Quotes about Reflection
The obligation falls upon us to foster in ourselves the sensibilities that modernity has suppressed or even denigrated. ... Without awe, our lives are impoverished, our society decays.
— Abraham Joshua Heschel
It is in deeds that man becomes aware of what his life really is.
— Abraham Joshua Heschel
Philosophers do not expend their power and passion unless they themselves are affected. The soul only communes with itself when the heart is stirred.
— Abraham Joshua Heschel
The Sabbath is not for the sake of the weekdays; the weekdays for the sake of the Sabbath. It is not an interlude but a climax of living.
— Abraham Joshua Heschel
He who wishes to ponder what is beyond the Bible must first learn to be sensitive to what is within the Bible.
— Abraham Joshua Heschel
Two sources of religious thinking are given us: memory (tradition) and personal insight.

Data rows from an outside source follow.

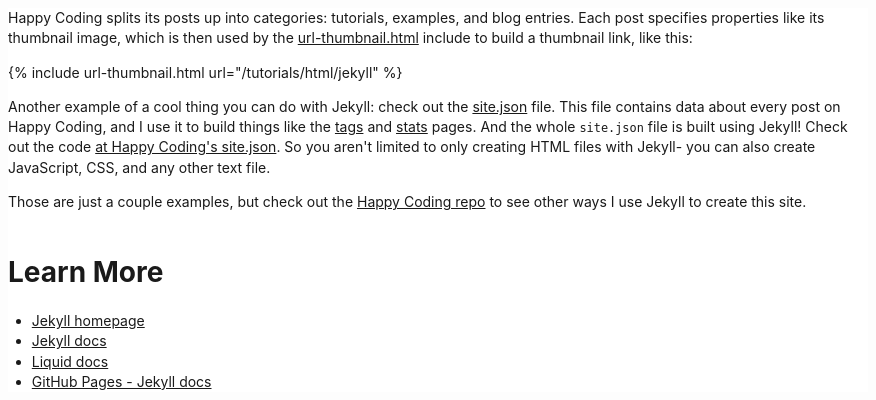 Happy Coding splits its posts up into categories: tutorials, examples, and blog entries. Each post specifies properties like its thumbnail image, which is then used by the [url-thumbnail.html](https://github.com/KevinWorkman/HappyCoding/blob/gh-pages/_includes/url-thumbnail.html) include to build a thumbnail link, like this:

{% include url-thumbnail.html url="/tutorials/html/jekyll" %}

Another example of a cool thing you can do with Jekyll: check out the [site.json](/api/site.json) file. This file contains data about every post on Happy Coding, and I use it to build things like the [tags](/tags) and [stats](/about/stats) pages. And the whole `site.json` file is built using Jekyll! Check out the code [at Happy Coding's site.json](https://github.com/KevinWorkman/HappyCoding/blob/gh-pages/api/site.json). So you aren't limited to only creating HTML files with Jekyll- you can also create JavaScript, CSS, and any other text file.

Those are just a couple examples, but check out the [Happy Coding repo](https://github.com/KevinWorkman/HappyCoding) to see other ways I use Jekyll to create this site.

# Learn More

- [Jekyll homepage](https://jekyllrb.com/)
- [Jekyll docs](https://jekyllrb.com/docs/)
- [Liquid docs](https://shopify.github.io/liquid/basics/introduction/)
- [GitHub Pages - Jekyll docs](https://docs.github.com/en/github/working-with-github-pages/setting-up-a-github-pages-site-with-jekyll)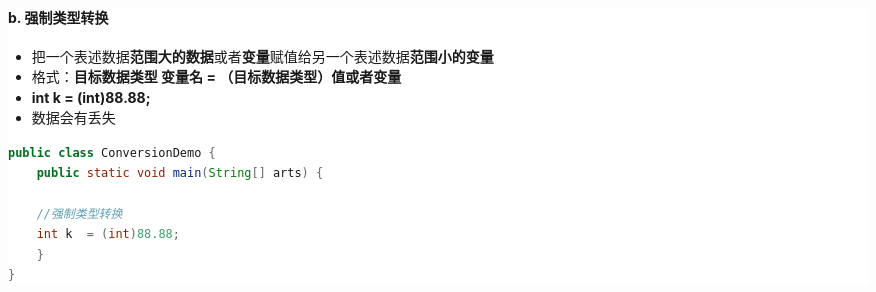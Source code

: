 #### b. 强制类型转换

- 把一个表述数据**范围大的数据**或者**变量**赋值给另一个表述数据**范围小的变量**
- 格式：**目标数据类型 变量名 = （目标数据类型）值或者变量**
- **int k = (int)88.88;**
- 数据会有丢失

```java
public class ConversionDemo {
    public static void main(String[] arts) {
    
    //强制类型转换
    int k  = (int)88.88;
    }
}
```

We must rely on our memory and we must strive for fresh insight.
— Abraham Joshua Heschel
It is not enough to think about the prophets; we must think through the prophets. It is not enough to read the Bible for its wisdom; we must pray the Bible to comprehend its claim.
— Abraham Joshua Heschel
Philosophy of religion conducted in this manner, then, celebrates humility before the divine, since the awareness of God's overwhelming priority decenters us and puts us in our proper place.
— Abraham Joshua Heschel
The role of religion is to be a challenge to philosophy, not merely an object for examination.
— Abraham Joshua Heschel
It is said an Eastern monarch once charged his wise men to invent him a sentence to be ever in view, and which should be true and appropriate in all times and situations. They presented him the words, And this too, shall pass away. How much it expresses! How chastening in the hour of pride! How consoling in the depths of affliction!
— Abraham Lincoln
I have been driven many times to my knees by the overwhelming conviction that I had nowhere else to go.
— Abraham Lincoln
I am rather inclined to silence, and whether that be wise or not, it is at least more unusual nowadays to find a man who can hold his tongue than to find one who cannot.